» Problem details: Please set down the data word for word; images do not go in the copy.

Records from a collection:

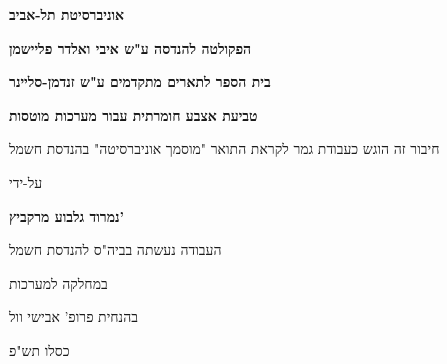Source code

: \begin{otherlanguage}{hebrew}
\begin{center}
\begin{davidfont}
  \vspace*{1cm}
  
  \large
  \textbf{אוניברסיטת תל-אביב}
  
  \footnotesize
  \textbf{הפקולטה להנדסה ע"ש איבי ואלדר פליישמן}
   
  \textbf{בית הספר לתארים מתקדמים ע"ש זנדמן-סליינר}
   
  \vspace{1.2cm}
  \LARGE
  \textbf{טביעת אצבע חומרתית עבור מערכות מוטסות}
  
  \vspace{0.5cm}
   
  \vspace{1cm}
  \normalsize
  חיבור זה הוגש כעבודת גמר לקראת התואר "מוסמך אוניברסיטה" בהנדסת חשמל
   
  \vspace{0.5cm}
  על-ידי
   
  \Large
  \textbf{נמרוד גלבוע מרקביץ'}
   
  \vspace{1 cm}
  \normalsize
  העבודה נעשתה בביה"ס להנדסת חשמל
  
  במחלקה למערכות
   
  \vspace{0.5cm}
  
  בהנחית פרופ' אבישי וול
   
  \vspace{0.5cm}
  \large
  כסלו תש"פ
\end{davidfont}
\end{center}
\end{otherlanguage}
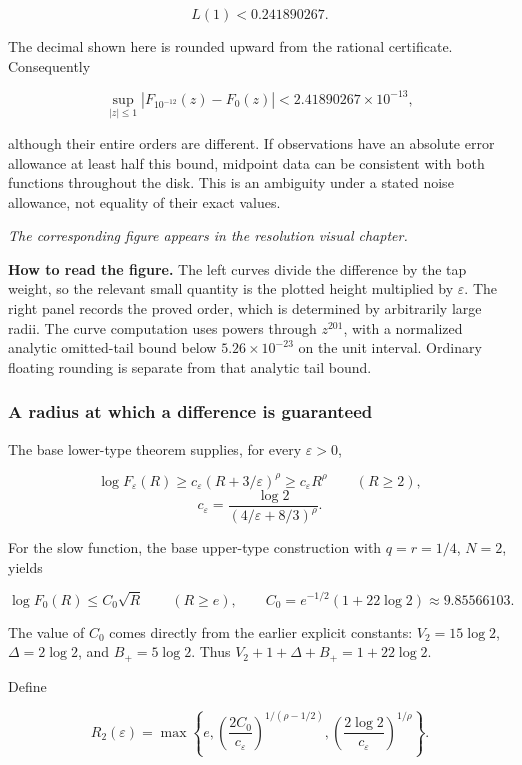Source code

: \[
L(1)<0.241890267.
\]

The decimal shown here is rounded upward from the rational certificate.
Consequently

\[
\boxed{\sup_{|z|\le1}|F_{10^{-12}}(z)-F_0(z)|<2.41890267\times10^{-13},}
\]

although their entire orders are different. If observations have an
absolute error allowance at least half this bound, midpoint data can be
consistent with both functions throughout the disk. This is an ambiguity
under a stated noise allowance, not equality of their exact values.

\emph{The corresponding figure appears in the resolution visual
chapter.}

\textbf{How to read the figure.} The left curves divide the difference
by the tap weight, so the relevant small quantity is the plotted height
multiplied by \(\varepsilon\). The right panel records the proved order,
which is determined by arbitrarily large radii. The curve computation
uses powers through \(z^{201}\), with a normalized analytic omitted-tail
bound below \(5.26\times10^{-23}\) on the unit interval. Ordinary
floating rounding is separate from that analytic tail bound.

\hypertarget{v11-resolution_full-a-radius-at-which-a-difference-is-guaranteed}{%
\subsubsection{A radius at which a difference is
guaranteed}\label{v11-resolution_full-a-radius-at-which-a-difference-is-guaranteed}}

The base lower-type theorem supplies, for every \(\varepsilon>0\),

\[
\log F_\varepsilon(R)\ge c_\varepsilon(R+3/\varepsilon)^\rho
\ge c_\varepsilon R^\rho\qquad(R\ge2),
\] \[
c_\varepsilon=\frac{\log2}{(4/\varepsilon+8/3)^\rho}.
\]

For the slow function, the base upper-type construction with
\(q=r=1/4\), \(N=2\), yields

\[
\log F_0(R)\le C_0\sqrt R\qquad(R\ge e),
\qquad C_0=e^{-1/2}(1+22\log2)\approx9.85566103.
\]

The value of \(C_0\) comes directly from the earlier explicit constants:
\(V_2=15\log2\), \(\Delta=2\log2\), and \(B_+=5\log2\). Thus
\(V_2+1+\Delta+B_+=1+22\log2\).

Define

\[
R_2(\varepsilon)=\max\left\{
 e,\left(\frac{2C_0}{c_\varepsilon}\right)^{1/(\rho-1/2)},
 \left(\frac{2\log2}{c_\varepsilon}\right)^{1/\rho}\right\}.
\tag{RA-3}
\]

» Solution to this problem:
Source code

: \begin{otherlanguage}{hebrew}
\begin{center}
\begin{davidfont}
  \vspace*{1cm}
  
  \large
  \textbf{אוניברסיטת תל-אביב}
  
  \footnotesize
  \textbf{הפקולטה להנדסה ע"ש איבי ואלדר פליישמן}
   
  \textbf{בית הספר לתארים מתקדמים ע"ש זנדמן-סליינר}
   
  \vspace{1.2cm}
  \LARGE
  \textbf{טביעת אצבע חומרתית עבור מערכות מוטסות}
  
  \vspace{0.5cm}
   
  \vspace{1cm}
  \normalsize
  חיבור זה הוגש כעבודת גמר לקראת התואר "מוסמך אוניברסיטה" בהנדסת חשמל
   
  \vspace{0.5cm}
  על-ידי
   
  \Large
  \textbf{נמרוד גלבוע מרקביץ'}
   
  \vspace{1 cm}
  \normalsize
  העבודה נעשתה בביה"ס להנדסת חשמל
  
  במחלקה למערכות
   
  \vspace{0.5cm}
  
  בהנחית פרופ' אבישי וול
   
  \vspace{0.5cm}
  \large
  כסלו תש"פ
\end{davidfont}
\end{center}
\end{otherlanguage}
Source code

: \[
L(1)<0.241890267.
\]

The decimal shown here is rounded upward from the rational certificate.
Consequently

\[
\boxed{\sup_{|z|\le1}|F_{10^{-12}}(z)-F_0(z)|<2.41890267\times10^{-13},}
\]

although their entire orders are different. If observations have an
absolute error allowance at least half this bound, midpoint data can be
consistent with both functions throughout the disk. This is an ambiguity
under a stated noise allowance, not equality of their exact values.

\emph{The corresponding figure appears in the resolution visual
chapter.}

\textbf{How to read the figure.} The left curves divide the difference
by the tap weight, so the relevant small quantity is the plotted height
multiplied by \(\varepsilon\). The right panel records the proved order,
which is determined by arbitrarily large radii. The curve computation
uses powers through \(z^{201}\), with a normalized analytic omitted-tail
bound below \(5.26\times10^{-23}\) on the unit interval. Ordinary
floating rounding is separate from that analytic tail bound.

\hypertarget{v11-resolution_full-a-radius-at-which-a-difference-is-guaranteed}{%
\subsubsection{A radius at which a difference is
guaranteed}\label{v11-resolution_full-a-radius-at-which-a-difference-is-guaranteed}}

The base lower-type theorem supplies, for every \(\varepsilon>0\),

\[
\log F_\varepsilon(R)\ge c_\varepsilon(R+3/\varepsilon)^\rho
\ge c_\varepsilon R^\rho\qquad(R\ge2),
\] \[
c_\varepsilon=\frac{\log2}{(4/\varepsilon+8/3)^\rho}.
\]

For the slow function, the base upper-type construction with
\(q=r=1/4\), \(N=2\), yields

\[
\log F_0(R)\le C_0\sqrt R\qquad(R\ge e),
\qquad C_0=e^{-1/2}(1+22\log2)\approx9.85566103.
\]

The value of \(C_0\) comes directly from the earlier explicit constants:
\(V_2=15\log2\), \(\Delta=2\log2\), and \(B_+=5\log2\). Thus
\(V_2+1+\Delta+B_+=1+22\log2\).

Define

\[
R_2(\varepsilon)=\max\left\{
 e,\left(\frac{2C_0}{c_\varepsilon}\right)^{1/(\rho-1/2)},
 \left(\frac{2\log2}{c_\varepsilon}\right)^{1/\rho}\right\}.
\tag{RA-3}
\]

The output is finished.